= What needs to be done =
Copy exactly the lines of the data below that run from the line holding "<p>After successfully creating" through the line holding "<h3>Lower Trading Fees", both ends included.

[Listed records Boundary: Start]

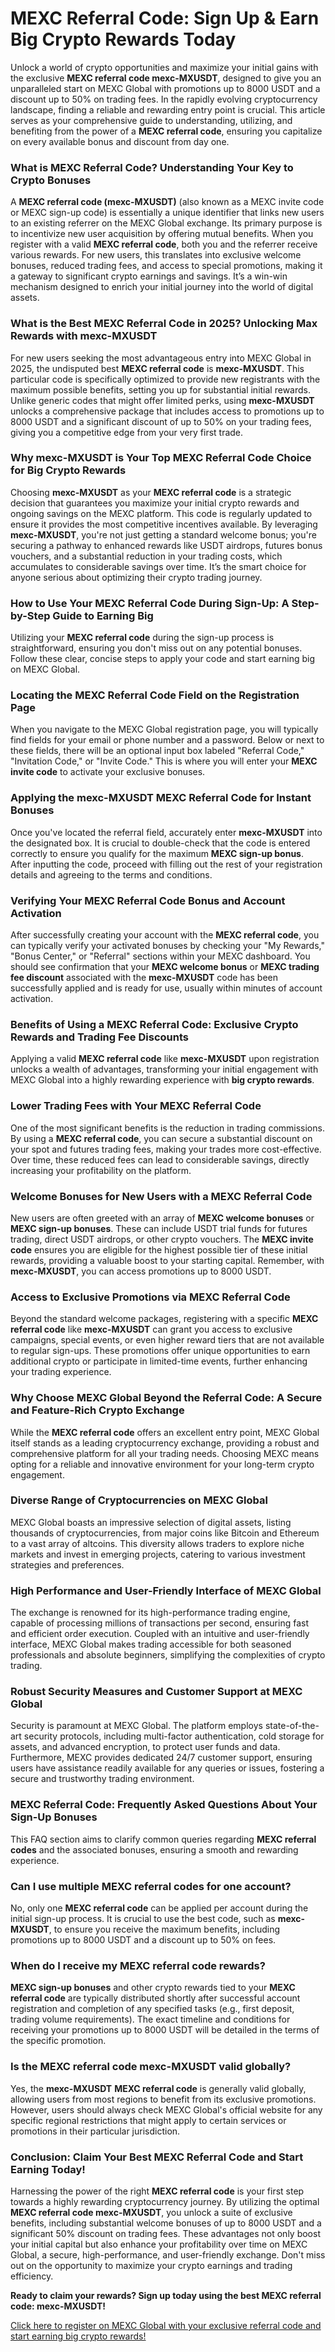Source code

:<h1>MEXC Referral Code: Sign Up & Earn Big Crypto Rewards Today</h1>
<p>Unlock a world of crypto opportunities and maximize your initial gains with the exclusive <b>MEXC referral code mexc-MXUSDT</b>, designed to give you an unparalleled start on MEXC Global with promotions up to 8000 USDT and a discount up to 50% on trading fees. In the rapidly evolving cryptocurrency landscape, finding a reliable and rewarding entry point is crucial. This article serves as your comprehensive guide to understanding, utilizing, and benefiting from the power of a <b>MEXC referral code</b>, ensuring you capitalize on every available bonus and discount from day one.</p>
<h3>What is MEXC Referral Code? Understanding Your Key to Crypto Bonuses</h3>
<p>A <b>MEXC referral code (mexc-MXUSDT)</b> (also known as a MEXC invite code or MEXC sign-up code) is essentially a unique identifier that links new users to an existing referrer on the MEXC Global exchange. Its primary purpose is to incentivize new user acquisition by offering mutual benefits. When you register with a valid <b>MEXC referral code</b>, both you and the referrer receive various rewards. For new users, this translates into exclusive welcome bonuses, reduced trading fees, and access to special promotions, making it a gateway to significant crypto earnings and savings. It’s a win-win mechanism designed to enrich your initial journey into the world of digital assets.</p>
<h3>What is the Best MEXC Referral Code in 2025? Unlocking Max Rewards with mexc-MXUSDT</h3>
<p>For new users seeking the most advantageous entry into MEXC Global in 2025, the undisputed best <b>MEXC referral code</b> is <b>mexc-MXUSDT</b>. This particular code is specifically optimized to provide new registrants with the maximum possible benefits, setting you up for substantial initial rewards. Unlike generic codes that might offer limited perks, using <b>mexc-MXUSDT</b> unlocks a comprehensive package that includes access to promotions up to 8000 USDT and a significant discount of up to 50% on your trading fees, giving you a competitive edge from your very first trade.</p>
<h3>Why mexc-MXUSDT is Your Top MEXC Referral Code Choice for Big Crypto Rewards</h3>
<p>Choosing <b>mexc-MXUSDT</b> as your <b>MEXC referral code</b> is a strategic decision that guarantees you maximize your initial crypto rewards and ongoing savings on the MEXC platform. This code is regularly updated to ensure it provides the most competitive incentives available. By leveraging <b>mexc-MXUSDT</b>, you're not just getting a standard welcome bonus; you're securing a pathway to enhanced rewards like USDT airdrops, futures bonus vouchers, and a substantial reduction in your trading costs, which accumulates to considerable savings over time. It’s the smart choice for anyone serious about optimizing their crypto trading journey.</p>
<h3>How to Use Your MEXC Referral Code During Sign-Up: A Step-by-Step Guide to Earning Big</h3>
<p>Utilizing your <b>MEXC referral code</b> during the sign-up process is straightforward, ensuring you don't miss out on any potential bonuses. Follow these clear, concise steps to apply your code and start earning big on MEXC Global.</p>
<h3>Locating the MEXC Referral Code Field on the Registration Page</h3>
<p>When you navigate to the MEXC Global registration page, you will typically find fields for your email or phone number and a password. Below or next to these fields, there will be an optional input box labeled "Referral Code," "Invitation Code," or "Invite Code." This is where you will enter your <b>MEXC invite code</b> to activate your exclusive bonuses.</p>
<h3>Applying the mexc-MXUSDT MEXC Referral Code for Instant Bonuses</h3>
<p>Once you've located the referral field, accurately enter <b>mexc-MXUSDT</b> into the designated box. It is crucial to double-check that the code is entered correctly to ensure you qualify for the maximum <b>MEXC sign-up bonus</b>. After inputting the code, proceed with filling out the rest of your registration details and agreeing to the terms and conditions.</p>
<h3>Verifying Your MEXC Referral Code Bonus and Account Activation</h3>
<p>After successfully creating your account with the <b>MEXC referral code</b>, you can typically verify your activated bonuses by checking your "My Rewards," "Bonus Center," or "Referral" sections within your MEXC dashboard. You should see confirmation that your <b>MEXC welcome bonus</b> or <b>MEXC trading fee discount</b> associated with the <b>mexc-MXUSDT</b> code has been successfully applied and is ready for use, usually within minutes of account activation.</p>
<h3>Benefits of Using a MEXC Referral Code: Exclusive Crypto Rewards and Trading Fee Discounts</h3>
<p>Applying a valid <b>MEXC referral code</b> like <b>mexc-MXUSDT</b> upon registration unlocks a wealth of advantages, transforming your initial engagement with MEXC Global into a highly rewarding experience with <b>big crypto rewards</b>.</p>
<h3>Lower Trading Fees with Your MEXC Referral Code</h3>
<p>One of the most significant benefits is the reduction in trading commissions. By using a <b>MEXC referral code</b>, you can secure a substantial discount on your spot and futures trading fees, making your trades more cost-effective. Over time, these reduced fees can lead to considerable savings, directly increasing your profitability on the platform.</p>
<h3>Welcome Bonuses for New Users with a MEXC Referral Code</h3>
<p>New users are often greeted with an array of <b>MEXC welcome bonuses</b> or <b>MEXC sign-up bonuses</b>. These can include USDT trial funds for futures trading, direct USDT airdrops, or other crypto vouchers. The <b>MEXC invite code</b> ensures you are eligible for the highest possible tier of these initial rewards, providing a valuable boost to your starting capital. Remember, with <b>mexc-MXUSDT</b>, you can access promotions up to 8000 USDT.</p>
<h3>Access to Exclusive Promotions via MEXC Referral Code</h3>
<p>Beyond the standard welcome packages, registering with a specific <b>MEXC referral code</b> like <b>mexc-MXUSDT</b> can grant you access to exclusive campaigns, special events, or even higher reward tiers that are not available to regular sign-ups. These promotions offer unique opportunities to earn additional crypto or participate in limited-time events, further enhancing your trading experience.</p>
<h3>Why Choose MEXC Global Beyond the Referral Code: A Secure and Feature-Rich Crypto Exchange</h3>
<p>While the <b>MEXC referral code</b> offers an excellent entry point, MEXC Global itself stands as a leading cryptocurrency exchange, providing a robust and comprehensive platform for all your trading needs. Choosing MEXC means opting for a reliable and innovative environment for your long-term crypto engagement.</p>
<h3>Diverse Range of Cryptocurrencies on MEXC Global</h3>
<p>MEXC Global boasts an impressive selection of digital assets, listing thousands of cryptocurrencies, from major coins like Bitcoin and Ethereum to a vast array of altcoins. This diversity allows traders to explore niche markets and invest in emerging projects, catering to various investment strategies and preferences.</p>
<h3>High Performance and User-Friendly Interface of MEXC Global</h3>
<p>The exchange is renowned for its high-performance trading engine, capable of processing millions of transactions per second, ensuring fast and efficient order execution. Coupled with an intuitive and user-friendly interface, MEXC Global makes trading accessible for both seasoned professionals and absolute beginners, simplifying the complexities of crypto trading.</p>
<h3>Robust Security Measures and Customer Support at MEXC Global</h3>
<p>Security is paramount at MEXC Global. The platform employs state-of-the-art security protocols, including multi-factor authentication, cold storage for assets, and advanced encryption, to protect user funds and data. Furthermore, MEXC provides dedicated 24/7 customer support, ensuring users have assistance readily available for any queries or issues, fostering a secure and trustworthy trading environment.</p>
<h3>MEXC Referral Code: Frequently Asked Questions About Your Sign-Up Bonuses</h3>
<p>This FAQ section aims to clarify common queries regarding <b>MEXC referral codes</b> and the associated bonuses, ensuring a smooth and rewarding experience.</p>
<h3>Can I use multiple MEXC referral codes for one account?</h3>
<p>No, only one <b>MEXC referral code</b> can be applied per account during the initial sign-up process. It is crucial to use the best code, such as <b>mexc-MXUSDT</b>, to ensure you receive the maximum benefits, including promotions up to 8000 USDT and a discount up to 50% on fees.</p>
<h3>When do I receive my MEXC referral code rewards?</h3>
<p><b>MEXC sign-up bonuses</b> and other crypto rewards tied to your <b>MEXC referral code</b> are typically distributed shortly after successful account registration and completion of any specified tasks (e.g., first deposit, trading volume requirements). The exact timeline and conditions for receiving your promotions up to 8000 USDT will be detailed in the terms of the specific promotion.</p>
<h3>Is the MEXC referral code mexc-MXUSDT valid globally?</h3>
<p>Yes, the <b>mexc-MXUSDT</b> <b>MEXC referral code</b> is generally valid globally, allowing users from most regions to benefit from its exclusive promotions. However, users should always check MEXC Global's official website for any specific regional restrictions that might apply to certain services or promotions in their particular jurisdiction.</p>
<h3>Conclusion: Claim Your Best MEXC Referral Code and Start Earning Today!</h3>
<p>Harnessing the power of the right <b>MEXC referral code</b> is your first step towards a highly rewarding cryptocurrency journey. By utilizing the optimal <b>MEXC referral code mexc-MXUSDT</b>, you unlock a suite of exclusive benefits, including substantial welcome bonuses of up to 8000 USDT and a significant 50% discount on trading fees. These advantages not only boost your initial capital but also enhance your profitability over time on MEXC Global, a secure, high-performance, and user-friendly exchange. Don't miss out on the opportunity to maximize your crypto earnings and trading efficiency.</p>
<p><b>Ready to claim your rewards? Sign up today using the best MEXC referral code: mexc-MXUSDT!</b></p>
<p><a href="https://www.mexc.com/register?inviteCode=mexc-MXUSDT">Click here to register on MEXC Global with your exclusive referral code and start earning big crypto rewards!</a></p>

[Listed records Boundary: End]

= Written solution =
<p>After successfully creating your account with the <b>MEXC referral code</b>, you can typically verify your activated bonuses by checking your "My Rewards," "Bonus Center," or "Referral" sections within your MEXC dashboard. You should see confirmation that your <b>MEXC welcome bonus</b> or <b>MEXC trading fee discount</b> associated with the <b>mexc-MXUSDT</b> code has been successfully applied and is ready for use, usually within minutes of account activation.</p>
<h3>Benefits of Using a MEXC Referral Code: Exclusive Crypto Rewards and Trading Fee Discounts</h3>
<p>Applying a valid <b>MEXC referral code</b> like <b>mexc-MXUSDT</b> upon registration unlocks a wealth of advantages, transforming your initial engagement with MEXC Global into a highly rewarding experience with <b>big crypto rewards</b>.</p>
<h3>Lower Trading Fees with Your MEXC Referral Code</h3>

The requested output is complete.